Il y a un autre risque et on en a eu l’illustration avec le réseau PRISM et l’affaire Snowden, c’est le risque de divulgation des données à Big Brother en dehors de la voie disons judiciaire normale, qui est la voie contrôlée par les tribunaux.
Il y a un risque de multitenancy [3]

comme il y a beaucoup d’acteurs qui partagent les mêmes ressources, on pourrait imaginer, facilement, qu’il n’y a pas toujours une étanchéité absolue entre les différents acteurs.
Il y a une perte de contrôle des utilisateurs face à l’infrastructure, à la plate-forme et aux applications qui leurs sont proposées parce que vous êtes, vous, derrière votre petit terminal ou votre smartphone, mais vous ne savez pas vérifier quelle est exactement la sécurité, les applications, les audits qui sont éventuellement faits, donc vous n’avez plus le contrôle.
Il y a des problèmes contractuels qui sont liés souvent au fait que les conditions sont à prendre ou à laisser. Quand vous cherchez un service et bien vous dites "Oui, j’accepte" et hop vous êtes parti, vous avez donné le consentement. Il n’y a pas moyen de négocier avec le fournisseur de Cloud dans le cas public. Et, plus que ça, vous avez également la possibilité pour les fournisseurs de Cloud de changer les conditions de manière unilatérale. On vous informe un jour "Tiens, voila, les conditions ont été modifiées, si vous n’êtes pas content vous pouvez partir !", mais entre temps, vous êtes présumé accepter les nouvelles conditions.

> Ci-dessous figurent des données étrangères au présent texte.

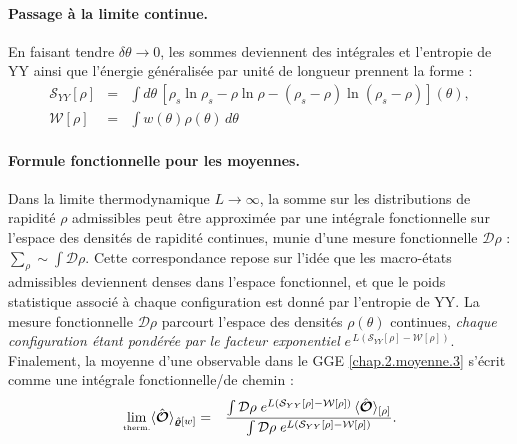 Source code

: \paragraph{Passage à la limite continue.}
En faisant tendre $\delta\theta \to 0$, les sommes deviennent des intégrales 
et l'entropie de \gls{YY} ainsi que l’énergie généralisée par unité de longueur prennent la forme :
\begin{eqnarray}
	\mathcal{S}_{YY}[\rho] & = & \int d \theta  \, [ \rho_s\ln \rho_s - \rho \ln \rho - ( \rho_s - \rho ) \ln ( \rho_s - \rho ) ] (\theta) , \label{chap.2.entropi.int}\\
	\mathcal{W}[\rho] & = & \int   w(\theta) \rho(\theta) \, d \theta \label{chap.2.W.int}		
\end{eqnarray}

\paragraph{Formule fonctionnelle pour les moyennes.}

Dans la limite thermodynamique $L \to \infty$, la somme sur les distributions de rapidité $\rho$ admissibles peut être approximée par une intégrale fonctionnelle sur l’espace des densités de rapidité continues, munie d’une mesure fonctionnelle $\mathcal{D}\rho$ : 
\(
\sum_{\rho } \sim \int \mathcal{D} \rho .
\)
Cette correspondance repose sur l’idée que les macro-états admissibles deviennent denses dans l’espace fonctionnel, et que le poids statistique associé à chaque configuration est donné par l’entropie de \gls{YY}.
La mesure fonctionnelle $\mathcal{D}\rho$ parcourt l’espace des densités
$\rho(\theta)$ continues, \emph{chaque configuration étant pondérée par le
facteur exponentiel}
\(
e^{\,L(\mathcal{S}_{YY}[\rho]-\mathcal{W}[\rho])}.
\)
Finalement, la moyenne d'une observable dans le \gls{GGE} \eqref{chap.2.moyenne.3} s’écrit comme une intégrale fonctionnelle/de chemin :
\begin{eqnarray}
	\underset{\mbox{\tiny therm.}}{\lim} \langle \operator{\mathcal{O}} \rangle_{\operator{\varrho}[w]} & = & \frac{\int \mathcal{D} \rho \; e^{L (\mathcal{S}_{YY}[\rho] - \mathcal{W}[\rho])} \, \langle\operator{\mathcal{O}}\rangle_{[\rho]}}{\int \mathcal{D} \rho \; e^{L (\mathcal{S}_{YY}[\rho] - \mathcal{W}[\rho])}}. \label{chap:TBA:eq:ensemble_average}
\end{eqnarray}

D’autres problèmes réels : le manque d’interopérabilité. Vous avez des applications locales, vous avez des applications sur le Cloud, elles n’évoluent pas en même temps, il se peut que certains standards changent et du coup il n’y a plus d’interopérabilité. Et en plus, il y a le fameux phénomène de vendor-locking. Vous pouvez par manque de portabilité de vos données être lié à un vendeur. Il vous dira à la fin du contrat "Ah vous ne voulez pas renouveler ?" ou bien "J’augmente mes prix ?", vous pouvez partir, oui, mais vous ne récupérez pas vos données de manière utilisable. Vous pouvez vous débrouiller, mais moi j’ai un certain standard et c’est un standard propriétaire, et c’est à vous de vous débrouiller pour partir ailleurs. Donc le vendor-locking est également un problème sérieux.
Voilà les risques auxquels on fait face.

UE : un cadre juridique mouvant

EU: a moving legal framework
Alors face à cela, et c’est un peu le but de ma présentation, c’est de présenter que pourrait faire l’Union Européenne, ou que fait-elle ? Pour le moment elle réfléchit beaucoup. On est face à un environnement juridique qui est tout à fait mouvant. En matière de data protection, de protection des données, on a le projet d’un nouveau règlement qui va remplacer la directive nonante cinq, et ce nouveau règlement est tout à fait débattu pour le moment avec beaucoup de lobbying d’ailleurs.
Il y a le problème de la standardisation qui est en cours de débat pour le moment en matière de Cloud.
Domaine des contrats : qu’est-ce qui est un contrat fair ? Est-ce qu’on peut, disons imposer par une réglementation, par une loi, des clauses contractuelles qui vont rétablir un tout petit peu l’égalité, les responsabilités, entre le fournisseur de Cloud et l’utilisateur ?
Le Digital Agenda a également son importance pour éviter notamment les phénomènes de vendor-locking.
Les lois sur le commerce électronique peuvent être révisées également en fonction des possibilités du Cloud. Notamment les problèmes de copyright, donc de droit d’auteur, certainement dans certains cas, ils sont limités, l’utilisation d’une œuvre est limitée à certains pays et évidemment avec le Cloud, tout ça n’est plus d’actualité. Et alors les États membres et les grands fournisseurs, les plus gros, discutent pour le moment au sein de ce qu’on appelle l’European Cloud Partnership qui est une espèce de réunion pour tâcher d’arriver à de meilleures réglementations, de meilleures spécifications. Voilà ce qui se passe pour le moment.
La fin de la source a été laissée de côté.